Variations in household waste recycling across the UK

Unexpectedly, the more often bins are collected, the lower the recycling rate. It's important to understand what influences people's decisions on recycling.

Father helps his daughter recycle a plastic bottle
Under EU targets we need to be recycling 50% of household waste by 2020

The starting point for this project came from finding a persistent variation in recycling rates across the UK. The purpose of the research was to understand why.

Data collection

Our findings came from a combination of theoretical and empirical analysis, with data coming from, an online portal for local authorities to report their waste and recycling activities on a quarterly basis.

We also used data from the Office of National Statistics for information on socioeconomic characteristics such as income, age and level of education. The focus of analysis was household waste management behaviour. The empirical analysis used was panel data estimation.
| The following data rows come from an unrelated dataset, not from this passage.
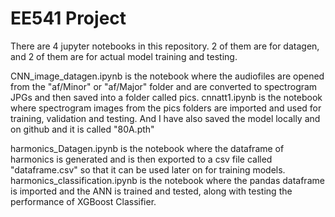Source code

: # EE541 Project
 
There are 4 jupyter notebooks in this repository. 2 of them are for datagen, and 2 of them are for actual model training and testing. 

CNN_image_datagen.ipynb is the notebook where the audiofiles are opened from the "af/Minor" or "af/Major" folder and are converted to spectrogram JPGs and then saved into a folder called pics. 
cnnatt1.ipynb is the notebook where spectrogram images from the pics folders are imported and used for training, validation and testing. And I have also saved the model locally and on github and it is called "80A.pth"

harmonics_Datagen.ipynb is the notebook where the dataframe of harmonics is generated and is then exported to a csv file called "dataframe.csv" so that it can be used later on for training models.
harmonics_classification.ipynb is the notebook where the pandas dataframe is imported and the ANN is trained and tested, along with testing the performance of XGBoost Classifier.
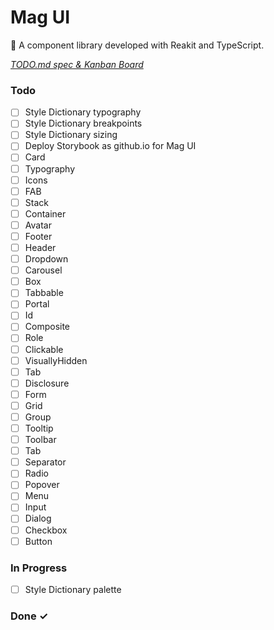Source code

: # Mag UI

💄 A component library developed with Reakit and TypeScript.

<em>[TODO.md spec & Kanban Board](https://bit.ly/3fCwKfM)</em>

### Todo

- [ ] Style Dictionary typography  
- [ ] Style Dictionary breakpoints  
- [ ] Style Dictionary sizing  
- [ ] Deploy Storybook as github.io for Mag UI  
- [ ] Card  
- [ ] Typography  
- [ ] Icons  
- [ ] FAB  
- [ ] Stack  
- [ ] Container  
- [ ] Avatar  
- [ ] Footer  
- [ ] Header  
- [ ] Dropdown  
- [ ] Carousel  
- [ ] Box  
- [ ] Tabbable  
- [ ] Portal  
- [ ] Id  
- [ ] Composite  
- [ ] Role  
- [ ] Clickable  
- [ ] VisuallyHidden  
- [ ] Tab  
- [ ] Disclosure  
- [ ] Form  
- [ ] Grid  
- [ ] Group  
- [ ] Tooltip  
- [ ] Toolbar  
- [ ] Tab  
- [ ] Separator  
- [ ] Radio  
- [ ] Popover  
- [ ] Menu  
- [ ] Input  
- [ ] Dialog  
- [ ] Checkbox  
- [ ] Button  

### In Progress

- [ ] Style Dictionary palette  

### Done ✓


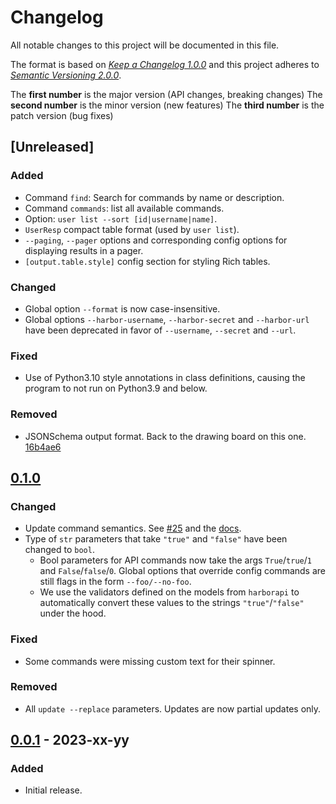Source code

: # Changelog

All notable changes to this project will be documented in this file.

The format is based on [*Keep a Changelog 1.0.0*](https://keepachangelog.com/en/1.0.0/) and this project adheres to [*Semantic Versioning 2.0.0*](https://semver.org/).

The **first number** is the major version (API changes, breaking changes)
The **second number** is the minor version (new features)
The **third number** is the patch version (bug fixes)

<!-- changelog follows -->

## [Unreleased]

### Added

- Command `find`: Search for commands by name or description.
- Command `commands`: list all available commands.
- Option: `user list --sort [id|username|name]`.
- `UserResp` compact table format (used by `user list`).
- `--paging`, `--pager` options and corresponding config options for displaying results in a pager.
- `[output.table.style]` config section for styling Rich tables.

### Changed

- Global option `--format` is now case-insensitive.
- Global options `--harbor-username`, `--harbor-secret` and `--harbor-url` have been deprecated in favor of `--username`, `--secret` and `--url`.

### Fixed

- Use of Python3.10 style annotations in class definitions, causing the program to not run on Python3.9 and below.

### Removed

- JSONSchema output format. Back to the drawing board on this one. [16b4ae6](https://github.com/pederhan/harbor-cli/commit/16b4ae608dfd41ea4dc9b94df1952d35aa2fd7b2)

## [0.1.0](https://github.com/pederhan/harbor-cli/tree/harbor-cli-v0.1.0)

### Changed

- Update command semantics. See [#25](https://github.com/pederhan/harbor-cli/pull/25) and the [docs](https://pederhan.github.io/harbor-cli/usage/terminology/#actions-terminology).
- Type of `str` parameters that take `"true"` and `"false"` have been changed to `bool`.
  - Bool parameters for API commands now take the args `True`/`true`/`1` and `False`/`false`/`0`. Global options that override config commands are still flags in the form `--foo/--no-foo`.
  - We use the validators defined on the models from `harborapi` to automatically convert these values to the strings `"true"`/`"false"` under the hood.

### Fixed

- Some commands were missing custom text for their spinner.

### Removed

- All `update --replace` parameters. Updates are now partial updates only.

## [0.0.1](https://github.com/pederhan/harbor-cli/tree/harbor-cli-v0.0.1) - 2023-xx-yy

### Added

- Initial release.

<!-- ### Changed -->
<!-- ### Fixed -->
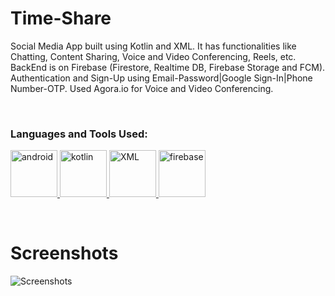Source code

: # Time-Share

Social Media App built using Kotlin and XML. It has functionalities like Chatting, Content Sharing, Voice and Video Conferencing, Reels, etc. BackEnd is on Firebase (Firestore, Realtime DB, Firebase Storage and FCM). Authentication and Sign-Up using Email-Password|Google Sign-In|Phone Number-OTP. Used Agora.io for Voice and Video Conferencing.

  <p><br></p>
  
  <h3 align="left">Languages and Tools Used:</h3>

<p> 
  <a href="https://developer.android.com" target="_blank" rel="noreferrer"> <img src="https://user-images.githubusercontent.com/73953395/221414435-71f899f1-d053-4ab6-b235-12e253b2bbd8.png" alt="android" width="75" height="75"/> </a>
  <a href="https://kotlinlang.org" target="_blank" rel="noreferrer"> <img src="https://www.vectorlogo.zone/logos/kotlinlang/kotlinlang-icon.svg" alt="kotlin" width="75" height="75"/> </a> 
  <a href="https://www.w3schools.com/xml/" target="_blank" rel="noreferrer"> <img src="https://cdn-icons-png.flaticon.com/128/136/136526.png" alt="XML" width="75" height="75"/> </a>
  <a href="https://firebase.google.com/" target="_blank" rel="noreferrer"> <img src="https://www.vectorlogo.zone/logos/firebase/firebase-icon.svg" alt="firebase" width="75" height="75"/> </a> 
</p>
  
  <p><br></p>
  
# Screenshots
![Screenshots](https://user-images.githubusercontent.com/73953395/221423545-6bbd56c4-56f6-42be-a6b0-b51b5f7f1a34.png)


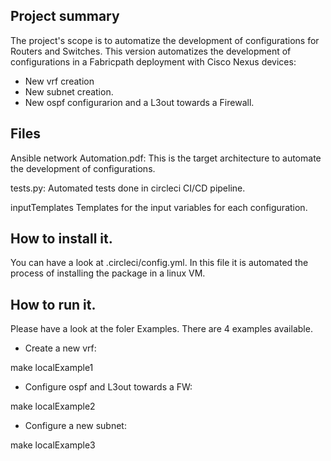## Project summary

The project's scope is to automatize the development of configurations for Routers and Switches.
This version automatizes the development of configurations in a Fabricpath deployment with Cisco Nexus devices:

* New vrf creation
* New subnet creation.
* New ospf configurarion and a L3out towards a Firewall.

## Files

Ansible network Automation.pdf:
This is the target architecture to automate the development of configurations.

tests.py:
Automated tests done in circleci CI/CD pipeline.

inputTemplates
Templates for the input variables for each configuration.


## How to install it.

You can have a look at .circleci/config.yml. In this file it is automated the process of installing the package in a linux VM.

## How to run it.

Please have a look at the foler Examples. There are 4 examples available.

* Create a new vrf:

make localExample1

* Configure ospf and L3out towards a FW:

make localExample2

* Configure a new subnet:

make localExample3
  • A key finding is that the less frequent bin collections are, the higher the recycling rate - this is true for dry recycling and compost
  • Methods of collection are also important. The size of the container and number of different types of materials collected affect recycling levels
  • Perhaps not surprisingly, the more materials collected at the kerbside, the greater the level of recycling
  • The three main areas of recycling - waste production, dry recycling (glass, paper, cardboard) and green recycling (compost waste) - are interrelated, so analysis has to consider all of them

Socioeconomic influences

There are numerous additional factors affecting recycling behaviour, these include:

  • level of occupancy of households
  • levels of education
  • how normalised the behaviour is across society
  • levels of satisfaction derived from recycling
  • concern for the public good

Policy implications

Enhanced kerbside provision has been a key plank of government policy in driving up recycling rates to meet EU commitments, such as the 50% target of recycled household waste by 2020. This project allowed us to identify which characteristics promote recycling and which contribute more towards achieving the goal. The policy implications of our research relate to the effectiveness of measures to increase recycling.